Exercise requirements: Write out the listing exactly, dropping any picture it contains.

Entries provided:
╭──

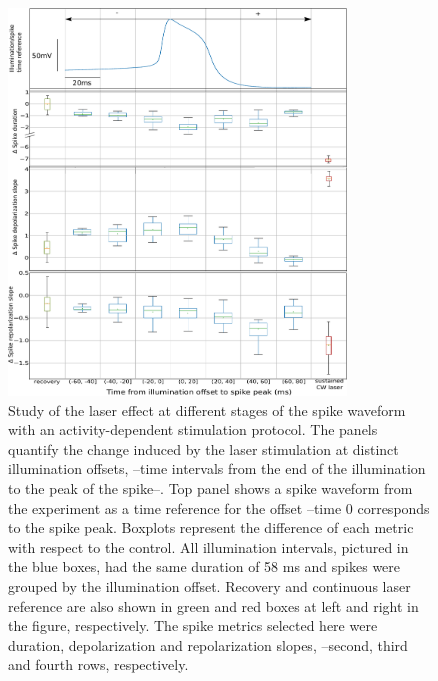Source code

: \begin{figure}[htb!]
	\centering
	\includegraphics[width=0.8\textwidth]{img/laser/Figure6.pdf}
	\caption{Study of the laser effect at different stages of the spike waveform with an activity-dependent stimulation protocol. The panels quantify the change induced by the laser stimulation at distinct illumination offsets, --time intervals from the end of the illumination to the peak of the spike--. Top panel shows a spike waveform from the experiment as a time reference for the offset --time 0 corresponds to the spike peak. Boxplots represent the difference of each metric with respect to the control. All illumination intervals, pictured in the blue boxes, had the same duration of 58 ms and spikes were grouped by the illumination offset. Recovery and continuous laser reference are also shown in green and red boxes at left and right in the figure, respectively. The spike metrics selected here were duration, depolarization and repolarization slopes, --second, third and fourth rows, respectively.}
	\label{fig:activity dependent}
\end{figure}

╰──

Task output:
Source code

: \begin{figure}[htb!]
	\centering
	\includegraphics[width=0.8\textwidth]{img/laser/Figure6.pdf}
	\caption{Study of the laser effect at different stages of the spike waveform with an activity-dependent stimulation protocol. The panels quantify the change induced by the laser stimulation at distinct illumination offsets, --time intervals from the end of the illumination to the peak of the spike--. Top panel shows a spike waveform from the experiment as a time reference for the offset --time 0 corresponds to the spike peak. Boxplots represent the difference of each metric with respect to the control. All illumination intervals, pictured in the blue boxes, had the same duration of 58 ms and spikes were grouped by the illumination offset. Recovery and continuous laser reference are also shown in green and red boxes at left and right in the figure, respectively. The spike metrics selected here were duration, depolarization and repolarization slopes, --second, third and fourth rows, respectively.}
	\label{fig:activity dependent}
\end{figure}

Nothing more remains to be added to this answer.